It’s Time to Move on from Two Phase Commit
http://dbmsmusings.blogspot.com/2019/01/its-time-to-move-on-from-two-phase.html
- 2PC is used in industry > 30yrs
- Briefly, what is 2PC
- 2PC problems:
- Blocking problem: coordinator fails before final decision. Wait until coordinator recovers. Work arounds reduce performance
- Cloggage problem: until the end of second phase workers have to stop other conflicting transactions, and their conflicting transactions, etc
- To sum up 2PC problems: latency, throughput, scalability, availability
- Conceptually, main 2PC problem: worker can abort after the work is done (1st phase).

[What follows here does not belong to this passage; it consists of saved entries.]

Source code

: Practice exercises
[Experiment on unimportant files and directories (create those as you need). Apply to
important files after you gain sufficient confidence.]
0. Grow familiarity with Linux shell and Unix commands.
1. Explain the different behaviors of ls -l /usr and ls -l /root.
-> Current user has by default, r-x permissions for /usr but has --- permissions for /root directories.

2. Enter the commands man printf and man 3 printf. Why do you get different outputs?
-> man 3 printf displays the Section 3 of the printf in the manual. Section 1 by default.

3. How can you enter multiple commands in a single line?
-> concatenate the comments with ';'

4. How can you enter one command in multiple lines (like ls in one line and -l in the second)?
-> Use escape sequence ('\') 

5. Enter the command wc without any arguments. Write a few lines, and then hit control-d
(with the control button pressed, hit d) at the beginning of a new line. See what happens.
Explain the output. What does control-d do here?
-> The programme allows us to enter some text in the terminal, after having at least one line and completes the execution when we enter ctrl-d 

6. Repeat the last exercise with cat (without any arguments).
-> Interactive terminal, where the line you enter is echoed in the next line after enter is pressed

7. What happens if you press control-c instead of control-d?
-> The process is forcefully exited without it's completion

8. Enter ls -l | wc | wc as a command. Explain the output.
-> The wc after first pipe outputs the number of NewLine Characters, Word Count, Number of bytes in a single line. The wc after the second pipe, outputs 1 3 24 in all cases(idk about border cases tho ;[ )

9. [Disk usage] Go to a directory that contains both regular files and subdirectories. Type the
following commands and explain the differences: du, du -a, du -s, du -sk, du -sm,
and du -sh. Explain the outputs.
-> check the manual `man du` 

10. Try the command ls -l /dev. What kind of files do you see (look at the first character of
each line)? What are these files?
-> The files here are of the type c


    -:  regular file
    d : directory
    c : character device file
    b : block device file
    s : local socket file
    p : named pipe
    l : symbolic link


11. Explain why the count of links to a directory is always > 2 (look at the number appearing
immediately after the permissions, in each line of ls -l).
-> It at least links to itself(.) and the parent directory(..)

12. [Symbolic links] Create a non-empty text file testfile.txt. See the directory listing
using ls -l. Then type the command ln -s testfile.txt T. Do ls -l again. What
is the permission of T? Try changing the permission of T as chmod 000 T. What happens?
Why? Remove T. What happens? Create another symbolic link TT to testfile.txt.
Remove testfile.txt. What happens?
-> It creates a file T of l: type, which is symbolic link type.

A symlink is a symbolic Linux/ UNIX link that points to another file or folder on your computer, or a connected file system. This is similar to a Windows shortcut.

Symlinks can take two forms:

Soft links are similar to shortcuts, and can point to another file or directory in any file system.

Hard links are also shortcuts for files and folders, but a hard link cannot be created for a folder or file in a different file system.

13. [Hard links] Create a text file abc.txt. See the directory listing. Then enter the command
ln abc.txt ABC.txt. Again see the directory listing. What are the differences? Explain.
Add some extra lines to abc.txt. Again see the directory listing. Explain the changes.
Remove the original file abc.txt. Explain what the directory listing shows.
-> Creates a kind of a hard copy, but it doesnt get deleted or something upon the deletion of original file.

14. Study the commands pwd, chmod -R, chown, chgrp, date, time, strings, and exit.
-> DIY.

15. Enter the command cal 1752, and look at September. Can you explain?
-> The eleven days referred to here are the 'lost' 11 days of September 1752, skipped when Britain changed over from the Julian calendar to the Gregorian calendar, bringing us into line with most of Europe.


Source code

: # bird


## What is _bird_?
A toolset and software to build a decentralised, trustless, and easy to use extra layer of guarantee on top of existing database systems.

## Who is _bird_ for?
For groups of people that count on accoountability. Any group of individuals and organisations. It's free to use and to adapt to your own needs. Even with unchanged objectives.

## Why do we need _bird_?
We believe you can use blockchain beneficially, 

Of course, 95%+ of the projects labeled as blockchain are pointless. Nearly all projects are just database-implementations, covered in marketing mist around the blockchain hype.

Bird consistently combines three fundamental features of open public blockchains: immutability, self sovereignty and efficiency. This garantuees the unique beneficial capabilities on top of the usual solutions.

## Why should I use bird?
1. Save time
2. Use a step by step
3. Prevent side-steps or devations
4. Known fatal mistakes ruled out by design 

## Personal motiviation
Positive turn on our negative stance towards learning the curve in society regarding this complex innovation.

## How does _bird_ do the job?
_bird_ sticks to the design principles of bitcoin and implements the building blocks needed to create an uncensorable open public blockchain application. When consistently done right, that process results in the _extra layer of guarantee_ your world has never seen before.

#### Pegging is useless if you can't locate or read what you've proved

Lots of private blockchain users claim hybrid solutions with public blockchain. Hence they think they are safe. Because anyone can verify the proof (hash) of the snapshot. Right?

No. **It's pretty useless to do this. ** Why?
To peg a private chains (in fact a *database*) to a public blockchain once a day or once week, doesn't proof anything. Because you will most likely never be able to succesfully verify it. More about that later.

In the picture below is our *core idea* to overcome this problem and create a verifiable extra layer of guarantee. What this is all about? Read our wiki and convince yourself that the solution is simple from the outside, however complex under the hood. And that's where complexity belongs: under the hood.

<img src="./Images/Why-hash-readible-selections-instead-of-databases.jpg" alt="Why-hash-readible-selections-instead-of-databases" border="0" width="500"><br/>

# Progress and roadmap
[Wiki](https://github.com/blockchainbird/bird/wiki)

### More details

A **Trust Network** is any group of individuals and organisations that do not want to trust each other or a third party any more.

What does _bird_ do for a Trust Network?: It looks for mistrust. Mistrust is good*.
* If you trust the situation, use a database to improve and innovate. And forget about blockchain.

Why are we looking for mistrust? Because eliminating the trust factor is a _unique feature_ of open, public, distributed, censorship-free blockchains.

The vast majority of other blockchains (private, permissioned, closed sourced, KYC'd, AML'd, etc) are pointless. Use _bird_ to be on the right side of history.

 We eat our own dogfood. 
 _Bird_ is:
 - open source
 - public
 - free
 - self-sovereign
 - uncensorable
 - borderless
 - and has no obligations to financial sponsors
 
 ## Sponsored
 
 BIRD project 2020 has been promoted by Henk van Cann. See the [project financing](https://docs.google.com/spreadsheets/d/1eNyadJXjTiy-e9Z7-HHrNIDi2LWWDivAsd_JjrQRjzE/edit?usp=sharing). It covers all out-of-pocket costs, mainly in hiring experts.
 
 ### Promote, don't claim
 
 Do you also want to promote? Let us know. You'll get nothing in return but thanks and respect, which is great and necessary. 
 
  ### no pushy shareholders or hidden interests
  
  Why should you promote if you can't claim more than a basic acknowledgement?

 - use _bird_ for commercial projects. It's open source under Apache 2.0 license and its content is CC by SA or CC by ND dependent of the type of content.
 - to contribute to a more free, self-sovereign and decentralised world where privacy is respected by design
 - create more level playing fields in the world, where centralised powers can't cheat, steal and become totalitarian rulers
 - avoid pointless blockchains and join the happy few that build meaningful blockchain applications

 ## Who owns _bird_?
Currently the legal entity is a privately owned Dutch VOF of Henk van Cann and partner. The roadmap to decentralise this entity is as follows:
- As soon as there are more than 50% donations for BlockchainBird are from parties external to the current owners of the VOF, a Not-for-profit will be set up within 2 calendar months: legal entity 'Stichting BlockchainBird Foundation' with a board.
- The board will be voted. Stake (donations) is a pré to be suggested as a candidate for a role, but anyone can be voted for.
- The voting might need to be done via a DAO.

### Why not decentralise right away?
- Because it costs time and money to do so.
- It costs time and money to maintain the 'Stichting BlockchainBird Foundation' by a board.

- We need to change how distributed systems are architected
- A transaction may abort at any time for any reason
- System shouldn’t have freedom to abort transaction. Only logic within the transaction could abort
- Example:
- Shard1: X = 42 Shard2: Y -= 1; if (Y < 0) ABORT; Z = Y
- Simplified to:
- Shard1: if(remote_read(Y) > 0) X = 42; Shard2: if (Y > 0) {Y -= 1; Z = Y}
- All conditions are known before -> no need to abort -> no need for transaction protocol
- IMHO: Whaaat?? how to coordinate reading from remote hosts?? What if 2 concurrent transaction does Y-=1??
- 2 types of abort:
- Caused by the state of the data (solved above)
- Caused by the system itself (solved below)
- IMHO:
- I don’t understand, how concurrent transaction is handled ( Y-=1, the question above)
- We need some additional “solver” that’ll change all the workers logic on the fly?
- What if remote worker is not available or high latency? (We’ll solve it later? eventual consistency?)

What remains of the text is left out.